## Your instructions
Take the material below and output exactly the run of lines from the one containing "has been used" down to the one containing "required to satisfy", with both included.

## Information shown
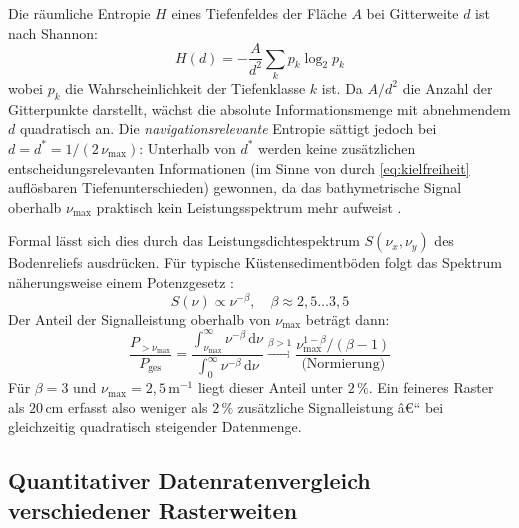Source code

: ﻿\documentclass[a4paper,12pt]{article}
\theoremstyle{definition}
\begin{document}
Die räumliche Entropie $H$ eines Tiefenfeldes der Fläche $A$ bei
Gitterweite $d$ ist nach Shannon:
\begin{equation}
  H(d) = -\frac{A}{d^2}\sum_{k} p_k \log_2 p_k
  \label{eq:entropie}
\end{equation}
wobei $p_k$ die Wahrscheinlichkeit der Tiefenklasse $k$ ist. Da
$A/d^2$ die Anzahl der Gitterpunkte darstellt, wächst die
absolute Informationsmenge mit abnehmendem $d$ quadratisch an.
Die \emph{navigationsrelevante} Entropie sättigt jedoch bei
$d = d^* = 1/(2\,\nu_{\max})$: Unterhalb von $d^*$ werden keine
zusätzlichen entscheidungsrelevanten Informationen (im Sinne von
durch \eqref{eq:kielfreiheit} auflösbaren Tiefenunterschieden)
gewonnen, da das bathymetrische Signal oberhalb $\nu_{\max}$
praktisch kein Leistungsspektrum mehr aufweist \cite{goff1988}.

\medskip\noindent
Formal lässt sich dies durch das Leistungsdichtespektrum
$S(\nu_x, \nu_y)$ des Bodenreliefs ausdrücken. Für typische
Küstensedimentböden folgt das Spektrum näherungsweise einem
Potenzgesetz \cite{goff1988, herzfeld1993}:
\begin{equation}
  S(\nu) \propto \nu^{-\beta}, \quad \beta \approx 2{,}5\ldots 3{,}5
  \label{eq:psd}
\end{equation}
Der Anteil der Signalleistung oberhalb von $\nu_{\max}$ beträgt
dann:
\begin{equation}
  \frac{P_{>\nu_{\max}}}{P_{\text{ges}}}
  = \frac{\int_{\nu_{\max}}^{\infty} \nu^{-\beta}\,\mathrm{d}\nu}
         {\int_{0}^{\infty} \nu^{-\beta}\,\mathrm{d}\nu}
  \xrightarrow{\beta > 1} \frac{\nu_{\max}^{1-\beta}/(\beta-1)}{\text{(Normierung)}}
  \label{eq:spectralpower}
\end{equation}
Für $\beta = 3$ und $\nu_{\max} = 2{,}5\,\text{m}^{-1}$ liegt dieser
Anteil unter $2\,\%$. Ein feineres Raster als $20\,\text{cm}$ erfasst
also weniger als $2\,\%$ zusätzliche Signalleistung â€“ bei gleichzeitig
quadratisch steigender Datenmenge.

\subsection{Quantitativer Datenratenvergleich verschiedener Rasterweiten}
\end{document}
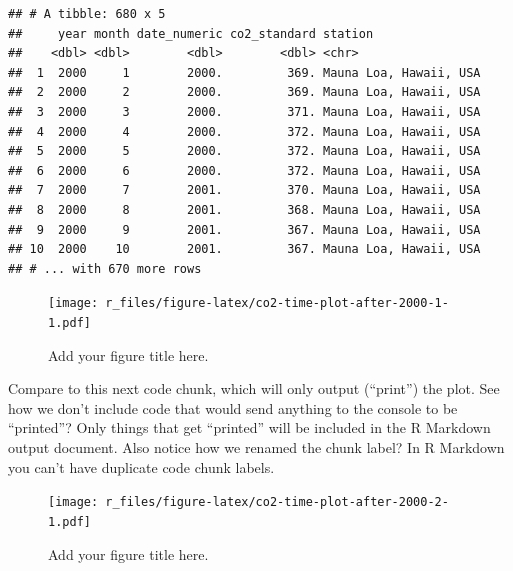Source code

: \documentclass[]{Nemilov}
\newenvironment{Shaded}{\begin{snugshade}}{\end{snugshade}}
\newcommand{\BaseNTok}[1]{\textcolor[rgb]{0.00,0.00,0.81}{#1}}
\newcommand{\FunctionTok}[1]{\textcolor[rgb]{0.00,0.00,0.00}{#1}}
\newcommand{\NormalTok}[1]{#1}
\begin{document}
\begin{verbatim}
## # A tibble: 680 x 5
##     year month date_numeric co2_standard station               
##    <dbl> <dbl>        <dbl>        <dbl> <chr>                 
##  1  2000     1        2000.         369. Mauna Loa, Hawaii, USA
##  2  2000     2        2000.         369. Mauna Loa, Hawaii, USA
##  3  2000     3        2000.         371. Mauna Loa, Hawaii, USA
##  4  2000     4        2000.         372. Mauna Loa, Hawaii, USA
##  5  2000     5        2000.         372. Mauna Loa, Hawaii, USA
##  6  2000     6        2000.         372. Mauna Loa, Hawaii, USA
##  7  2000     7        2001.         370. Mauna Loa, Hawaii, USA
##  8  2000     8        2001.         368. Mauna Loa, Hawaii, USA
##  9  2000     9        2001.         367. Mauna Loa, Hawaii, USA
## 10  2000    10        2001.         367. Mauna Loa, Hawaii, USA
## # ... with 670 more rows
\end{verbatim}

\begin{figure}
\centering
\texttt{[image: r\_files/figure-latex/co2-time-plot-after-2000-1-1.pdf]}
\caption{\label{fig:co2-time-plot-after-2000-1}Add your figure title here.}
\end{figure}

Compare to this next code chunk, which will only output (``print'') the plot. See
how we don't include code that would send anything to the console to be
``printed''? Only things that get ``printed'' will be included in the R Markdown output
document. Also notice how we renamed the chunk label? In R Markdown you can't
have duplicate code chunk labels.

\begin{Shaded}
\end{Shaded}

\begin{figure}
\centering
\texttt{[image: r\_files/figure-latex/co2-time-plot-after-2000-2-1.pdf]}
\caption{\label{fig:co2-time-plot-after-2000-2}Add your figure title here.}
\end{figure}
\end{document}
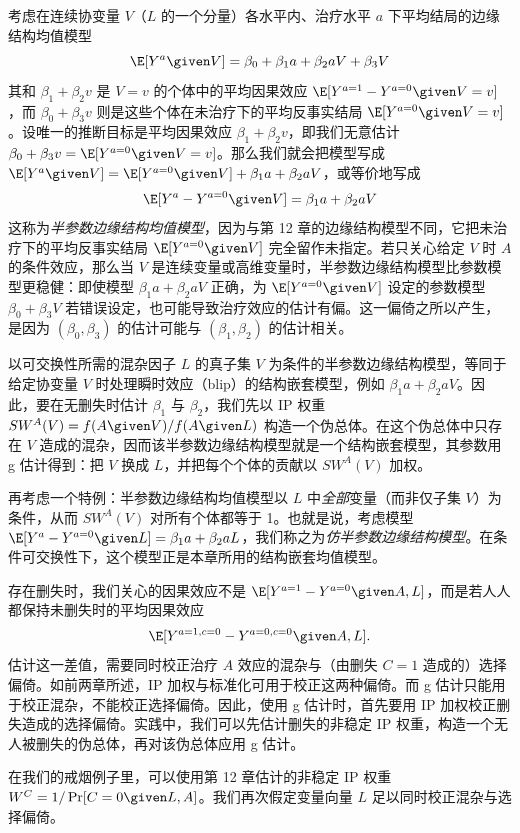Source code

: \begin{finepoint}[边缘结构模型与结构嵌套模型的关系]
考虑在连续协变量 $V$（$L$ 的一个分量）各水平内、治疗水平 $a$ 下平均结局的边缘结构均值模型
\[
\E[Y^a\given V]=\beta_0+\beta_1a+\beta_2aV+\beta_3V
\]
其和 $\beta_1+\beta_2v$ 是 $V=v$ 的个体中的平均因果效应 $\E[Y^{a=1}-Y^{a=0}\given V=v]$，而 $\beta_0+\beta_3v$ 则是这些个体在未治疗下的平均反事实结局 $\E[Y^{a=0}\given V=v]$。设唯一的推断目标是平均因果效应 $\beta_1+\beta_2v$，即我们无意估计 $\beta_0+\beta_3v=\E[Y^{a=0}\given V=v]$。那么我们就会把模型写成 $\E[Y^a\given V]=\E[Y^{a=0}\given V]+\beta_1a+\beta_2aV$，或等价地写成
\[
\E[Y^a-Y^{a=0}\given V]=\beta_1a+\beta_2aV
\]
这称为\emph{半参数边缘结构均值模型}，因为与第 12 章的边缘结构模型不同，它把未治疗下的平均反事实结局 $\E[Y^{a=0}\given V]$ 完全留作未指定。若只关心给定 $V$ 时 $A$ 的条件效应，那么当 $V$ 是连续变量或高维变量时，半参数边缘结构模型比参数模型更稳健：即使模型 $\beta_1a+\beta_2aV$ 正确，为 $\E[Y^{a=0}\given V]$ 设定的参数模型 $\beta_0+\beta_3V$ 若错误设定，也可能导致治疗效应的估计有偏。这一偏倚之所以产生，是因为 $(\beta_0,\beta_3)$ 的估计可能与 $(\beta_1,\beta_2)$ 的估计相关。

以可交换性所需的混杂因子 $L$ 的真子集 $V$ 为条件的半参数边缘结构模型，等同于给定协变量 $V$ 时处理瞬时效应（blip）的结构嵌套模型，例如 $\beta_1a+\beta_2aV$。因此，要在无删失时估计 $\beta_1$ 与 $\beta_2$，我们先以 IP 权重 $SW^A(V)=f(A\given V)/f(A\given L)$ 构造一个伪总体。在这个伪总体中只存在 $V$ 造成的混杂，因而该半参数边缘结构模型就是一个结构嵌套模型，其参数用 g 估计得到：把 $V$ 换成 $L$，并把每个个体的贡献以 $SW^A(V)$ 加权。

再考虑一个特例：半参数边缘结构均值模型以 $L$ 中\emph{全部}变量（而非仅子集 $V$）为条件，从而 $SW^A(V)$ 对所有个体都等于 1。也就是说，考虑模型 $\E[Y^a-Y^{a=0}\given L]=\beta_1a+\beta_2aL$，我们称之为\emph{仿半参数边缘结构模型}。在条件可交换性下，这个模型正是本章所用的结构嵌套均值模型。
\end{finepoint}

存在删失时，我们关心的因果效应不是 $\E[Y^{a=1}-Y^{a=0}\given A,L]$，而是若人人都保持未删失时的平均因果效应
\[
\E[Y^{a=1,c=0}-Y^{a=0,c=0}\given A,L].
\]
估计这一差值，需要同时校正治疗 $A$ 效应的混杂与（由删失 $C=1$ 造成的）选择偏倚。如前两章所述，IP 加权与标准化可用于校正这两种偏倚。而 g 估计只能用于校正混杂，不能校正选择偏倚。因此，使用 g 估计时，首先要用 IP 加权校正删失造成的选择偏倚。实践中，我们可以先估计删失的非稳定 IP 权重，构造一个无人被删失的伪总体，再对该伪总体应用 g 估计。

在我们的戒烟例子里，可以使用第 12 章估计的非稳定 IP 权重 $W^C=1/\Pr[C=0\given L,A]$。我们再次假定变量向量 $L$ 足以同时校正混杂与选择偏倚。


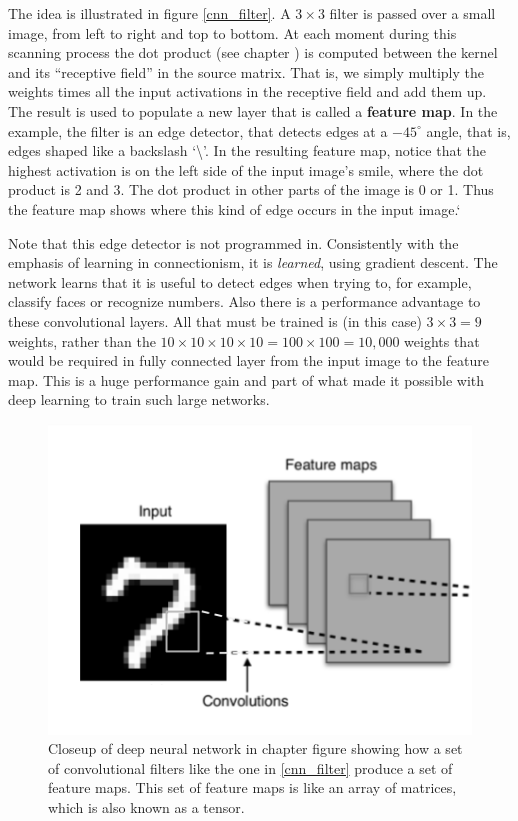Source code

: The idea is illustrated in figure \ref{cnn_filter}. A $3 \times 3$ filter is passed over a small image, from left to right and top to bottom. At each moment during this scanning process the dot product (see chapter ) is computed between the kernel and its ``receptive field'' in the source matrix. That is, we simply multiply the weights times all the input activations in  the receptive field and  add them up. The result is used to populate a new layer that is called a \textbf{feature map}. In the example, the filter is an edge detector, that detects edges at a $-45^\circ$ angle, that is, edges shaped like a backslash `\textbackslash'. In the resulting feature map, notice that the highest activation is on the left side of the input image's smile, where the dot product is 2 and 3. The dot product in other parts of the image is 0 or 1. Thus the feature map shows where this kind of edge occurs in the input image.`

Note that this edge detector is not programmed in. Consistently with the emphasis of learning in connectionism, it is \emph{learned}, using gradient descent. The network learns that it is useful to  detect edges when trying to, for example, classify faces or recognize numbers. Also there is a performance advantage to these convolutional layers. All that must be trained is (in this case) $3 \times 3=9$ weights, rather than the $10 \times 10 \times 10 \times 10 = 100 \times 100 = 10,000$ weights that would be required in fully connected layer from the input image to the feature map. This is a huge performance gain and part of what  made it possible with deep learning to train such large networks.

\begin{figure}[h]
\centering
\includegraphics[scale=.4]{./images/deepNetCloseup.png}
\caption[Closeup from a creative commons image by Aphex34 at \url{https://commons.wikimedia.org/wiki/File:Typical_cnn.png} ]{Closeup of deep neural network in chapter  figure  showing how a set of convolutional filters like the one in \ref{cnn_filter} produce a set of feature maps. This set of feature maps is like an array of matrices, which is also known  as a tensor.}
\label{deep_net_closeup}
\end{figure}

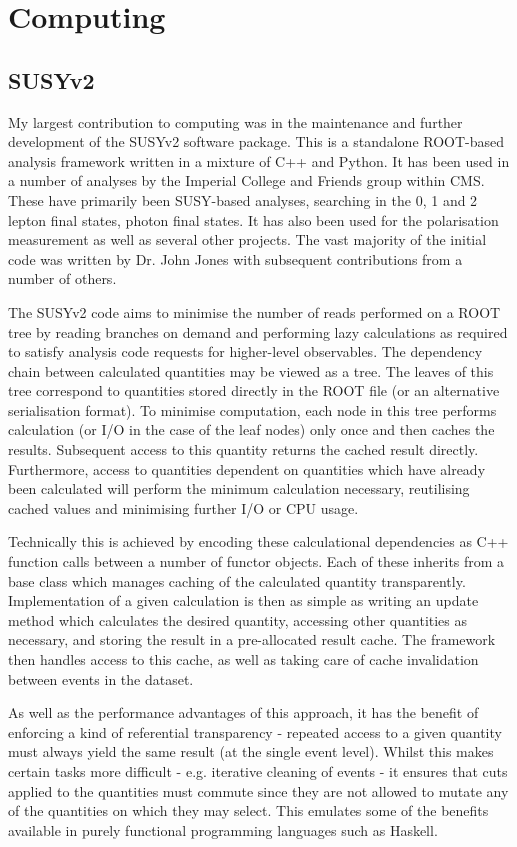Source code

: \chapter{Computing}
\section{SUSYv2}
My largest contribution to computing was in the maintenance and further
development of the \ac{SUSYv2} software package. This is a standalone
\ac{ROOT}-based analysis framework written in a mixture of C++ and Python. It
has been used in a number of analyses by the Imperial College and Friends group
within \ac{CMS}. These have primarily been \ac{SUSY}-based analyses, searching
in the 0, 1 and 2 lepton final states, photon final states. It has also been
used for the \PW polarisation measurement as well as several other projects. The
vast majority of the initial code was written by Dr. John Jones with subsequent
contributions from a number of others.

The \ac{SUSYv2} code aims to minimise the number of reads performed on a
\ac{ROOT} tree by reading branches on demand and performing lazy calculations as
required to satisfy analysis code requests for higher-level observables. The
dependency chain between calculated quantities may be viewed as a tree. The
leaves of this tree correspond to quantities stored directly in the \ac{ROOT}
file (or an alternative serialisation format). To minimise computation, each
node in this tree performs calculation (or I/O in the case of the leaf nodes)
only once and then caches the results. Subsequent access to this quantity
returns the cached result directly. Furthermore, access to quantities dependent
on quantities which have already been calculated will perform the minimum
calculation necessary, reutilising cached values and minimising further I/O or
CPU usage.

Technically this is achieved by encoding these calculational dependencies as C++
function calls between a number of functor objects. Each of these inherits from
a base class which manages caching of the calculated quantity
transparently. Implementation of a given calculation is then as simple as
writing an update method which calculates the desired quantity, accessing other
quantities as necessary, and storing the result in a pre-allocated result
cache. The framework then handles access to this cache, as well as taking care
of cache invalidation between events in the dataset.

As well as the performance advantages of this approach, it has the benefit of
enforcing a kind of referential transparency - repeated access to a given
quantity must always yield the same result (at the single event level). Whilst
this makes certain tasks more difficult - e.g. iterative cleaning of events - it
ensures that cuts applied to the quantities must commute since they are not
allowed to mutate any of the quantities on which they may select. This emulates
some of the benefits available in purely functional programming languages such
as Haskell.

## Expected answer
has been used in a number of analyses by the Imperial College and Friends group
within \ac{CMS}. These have primarily been \ac{SUSY}-based analyses, searching
in the 0, 1 and 2 lepton final states, photon final states. It has also been
used for the \PW polarisation measurement as well as several other projects. The
vast majority of the initial code was written by Dr. John Jones with subsequent
contributions from a number of others.

The \ac{SUSYv2} code aims to minimise the number of reads performed on a
\ac{ROOT} tree by reading branches on demand and performing lazy calculations as
required to satisfy analysis code requests for higher-level observables. The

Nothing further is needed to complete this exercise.